[WHAT IS EXPECTED] Without the images, write out all of the following entries exactly.

[SUPPLIED MATERIAL]
# # #
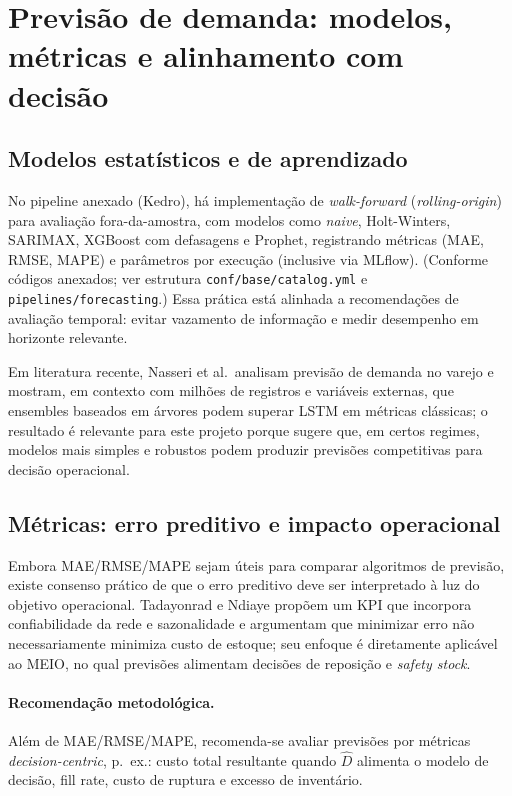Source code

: \section{Previsão de demanda: modelos, métricas e alinhamento com decisão}

\subsection{Modelos estatísticos e de aprendizado}

No pipeline anexado (Kedro), há implementação de \emph{walk-forward} (\emph{rolling-origin}) para avaliação fora-da-amostra, com modelos como \emph{naive}, Holt-Winters, SARIMAX, XGBoost com defasagens e Prophet, registrando métricas (MAE, RMSE, MAPE) e parâmetros por execução (inclusive via MLflow). (Conforme códigos anexados; ver estrutura \texttt{conf/base/catalog.yml} e \texttt{pipelines/forecasting}.) Essa prática está alinhada a recomendações de avaliação temporal: evitar vazamento de informação e medir desempenho em horizonte relevante.

Em literatura recente, Nasseri et al.\ analisam previsão de demanda no varejo e mostram, em contexto com milhões de registros e variáveis externas, que ensembles baseados em árvores podem superar LSTM em métricas clássicas; o resultado é relevante para este projeto porque sugere que, em certos regimes, modelos mais simples e robustos podem produzir previsões competitivas para decisão operacional. \cite{Nasseri2023RetailDemandPrediction}

\subsection{Métricas: erro preditivo e impacto operacional}

Embora MAE/RMSE/MAPE sejam úteis para comparar algoritmos de previsão, existe consenso prático de que o erro preditivo deve ser interpretado à luz do objetivo operacional. Tadayonrad e Ndiaye propõem um KPI que incorpora confiabilidade da rede e sazonalidade e argumentam que minimizar erro não necessariamente minimiza custo de estoque; seu enfoque é diretamente aplicável ao MEIO, no qual previsões alimentam decisões de reposição e \emph{safety stock}. \cite{TadayonradNdiaye2023KPIDemandForecasting}

\paragraph{Recomendação metodológica.}
Além de MAE/RMSE/MAPE, recomenda-se avaliar previsões por métricas \emph{decision-centric}, p.\ ex.: custo total resultante quando \(\hat{D}\) alimenta o modelo de decisão, fill rate, custo de ruptura e excesso de inventário.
# # #
[SOLUTION TO THE EXERCISE]
Source code

: \section{Previsão de demanda: modelos, métricas e alinhamento com decisão}

\subsection{Modelos estatísticos e de aprendizado}

No pipeline anexado (Kedro), há implementação de \emph{walk-forward} (\emph{rolling-origin}) para avaliação fora-da-amostra, com modelos como \emph{naive}, Holt-Winters, SARIMAX, XGBoost com defasagens e Prophet, registrando métricas (MAE, RMSE, MAPE) e parâmetros por execução (inclusive via MLflow). (Conforme códigos anexados; ver estrutura \texttt{conf/base/catalog.yml} e \texttt{pipelines/forecasting}.) Essa prática está alinhada a recomendações de avaliação temporal: evitar vazamento de informação e medir desempenho em horizonte relevante.

Em literatura recente, Nasseri et al.\ analisam previsão de demanda no varejo e mostram, em contexto com milhões de registros e variáveis externas, que ensembles baseados em árvores podem superar LSTM em métricas clássicas; o resultado é relevante para este projeto porque sugere que, em certos regimes, modelos mais simples e robustos podem produzir previsões competitivas para decisão operacional. \cite{Nasseri2023RetailDemandPrediction}

\subsection{Métricas: erro preditivo e impacto operacional}

Embora MAE/RMSE/MAPE sejam úteis para comparar algoritmos de previsão, existe consenso prático de que o erro preditivo deve ser interpretado à luz do objetivo operacional. Tadayonrad e Ndiaye propõem um KPI que incorpora confiabilidade da rede e sazonalidade e argumentam que minimizar erro não necessariamente minimiza custo de estoque; seu enfoque é diretamente aplicável ao MEIO, no qual previsões alimentam decisões de reposição e \emph{safety stock}. \cite{TadayonradNdiaye2023KPIDemandForecasting}

\paragraph{Recomendação metodológica.}
Além de MAE/RMSE/MAPE, recomenda-se avaliar previsões por métricas \emph{decision-centric}, p.\ ex.: custo total resultante quando \(\hat{D}\) alimenta o modelo de decisão, fill rate, custo de ruptura e excesso de inventário.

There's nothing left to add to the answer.